Significance testing

To determine whether a peak at one of the two target frequencies was significantly different from chance the ITPC was compared to the ITPC for random data. For the data an ITPC was calculated for each electrode using 24 phases computed for the 24 streams in each condition for the stimulus; this is then averaged over the 32 electrodes. To produce a simulated ITPC this calculation was mimicked for random phases. Thus, 24 phases were picked at random and used to calculate a ITPC for one ‘electrode’, this was repeated 32 times and the 32 values were averaged to give a simulated ITPC value which can be compared to the ITPC values calculated using the experimental data. To produce the confidence intervals for Fig. 4, 5000 of these simulated ITPC values were generated in this way, these were ordered and, for example, the 95% confidence interval corresponds to the 250th and 4750th entries in this list. To determine whether an ITPC peak was significantly different from chance a Mann–Whitney U-test was performed using these 5000 values and the actual participant data: a Mann-Whitney rather then Wilcoxon test was used because these are not paired samples.

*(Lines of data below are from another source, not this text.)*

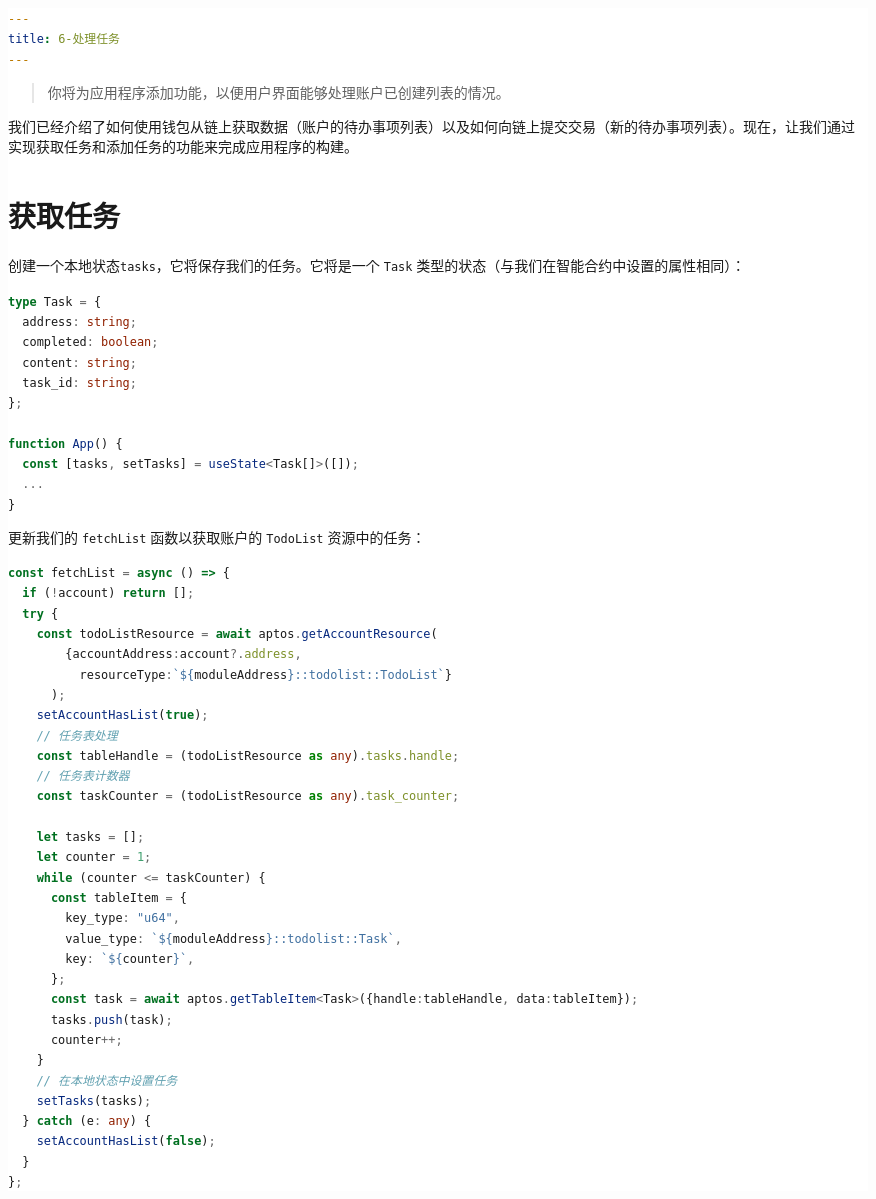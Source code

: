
 ```yaml
---
title: 6-处理任务
---
```


>  你将为应用程序添加功能，以便用户界面能够处理账户已创建列表的情况。

我们已经介绍了如何使用钱包从链上获取数据（账户的待办事项列表）以及如何向链上提交交易（新的待办事项列表）。现在，让我们通过实现获取任务和添加任务的功能来完成应用程序的构建。

# 获取任务

创建一个本地状态`tasks`，它将保存我们的任务。它将是一个 `Task` 类型的状态（与我们在智能合约中设置的属性相同）：

```typescript
type Task = {
  address: string;
  completed: boolean;
  content: string;
  task_id: string;
};

function App() {
  const [tasks, setTasks] = useState<Task[]>([]);
  ...
}
```

更新我们的 `fetchList` 函数以获取账户的 `TodoList` 资源中的任务：

```ts
const fetchList = async () => {
  if (!account) return [];
  try {
    const todoListResource = await aptos.getAccountResource(
        {accountAddress:account?.address,
          resourceType:`${moduleAddress}::todolist::TodoList`}
      );
    setAccountHasList(true);
    // 任务表处理
    const tableHandle = (todoListResource as any).tasks.handle;
    // 任务表计数器
    const taskCounter = (todoListResource as any).task_counter;

    let tasks = [];
    let counter = 1;
    while (counter <= taskCounter) {
      const tableItem = {
        key_type: "u64",
        value_type: `${moduleAddress}::todolist::Task`,
        key: `${counter}`,
      };
      const task = await aptos.getTableItem<Task>({handle:tableHandle, data:tableItem});
      tasks.push(task);
      counter++;
    }
    // 在本地状态中设置任务
    setTasks(tasks);
  } catch (e: any) {
    setAccountHasList(false);
  }
};
```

Simulating word vector ITPCs

The word2vec repsententions for the words used in the stimuli were downloaded from (https://fasttext.cc/docs/en/pretrained-vectors.html). These were calculated using a distributional semantics model that was trained on a large English corpus10. Following7 the simulated EEG was calculated from these vectors: the vectors are 300-dimensional so they give 300 channels. Time is discretized into 1 ms quanta and a period of 320 ms is allocated to each word. For a given stream let \(v_e(t)\) denote the value of the voltage at time t. If \(\mathbf{w} ^1\) is the word2vec representation of the first word in the stream then for \(t\in [1,320]\)

$$\begin{aligned} v_e(t)=\left\{ \begin{array}{ll}\eta \xi (t)&{}t<\tau \\ w^1_e+\eta \xi (t)\end{array}\right. \end{aligned}$$
(2)

where \(\tau \) is a delay chosen uniformly in the interval [20,60], \(\xi (t)\) is unit-variance zero-mean pink-noise and \(\eta =0.5\). This is repeated for each word in the stream, with independent \(\tau \). Individual participants correspond to a different random selection of 32 ‘electrodes’ from the 300 components and to different instances of the 1/f-noise: this is done to give the graphs some similarity to the graphs for the real data, but is not intended to model participant-to-participant variability.

The AN, AV and MP conditions use the identical stimuli as used in the experiment. However, the random condition differs from the RR condition in that the words are shuffled. In the RR condition adjacent words are chosen so as to not repeat grammatical category, the ITPC on these data is sensitive enough to detect this deviation from true randomness. With its different types of artificial noise, the simulated EEG is a complicated measure of the regularity of the stimuli. A much simpler measure is given by the Fourier coefficent

$$\begin{aligned} \phi = \sum _e\left| \sum _i (-1)^iw_e^i\right| \end{aligned}$$
(3)

where \(w_e^i\) is the e component of the ith word in a stream. Averaging \(\phi \) over streams and normalizing to the random condition gives values of 1.87, 2.41, 1.41, 1.13 for AN, AV, MP and RR, respectively.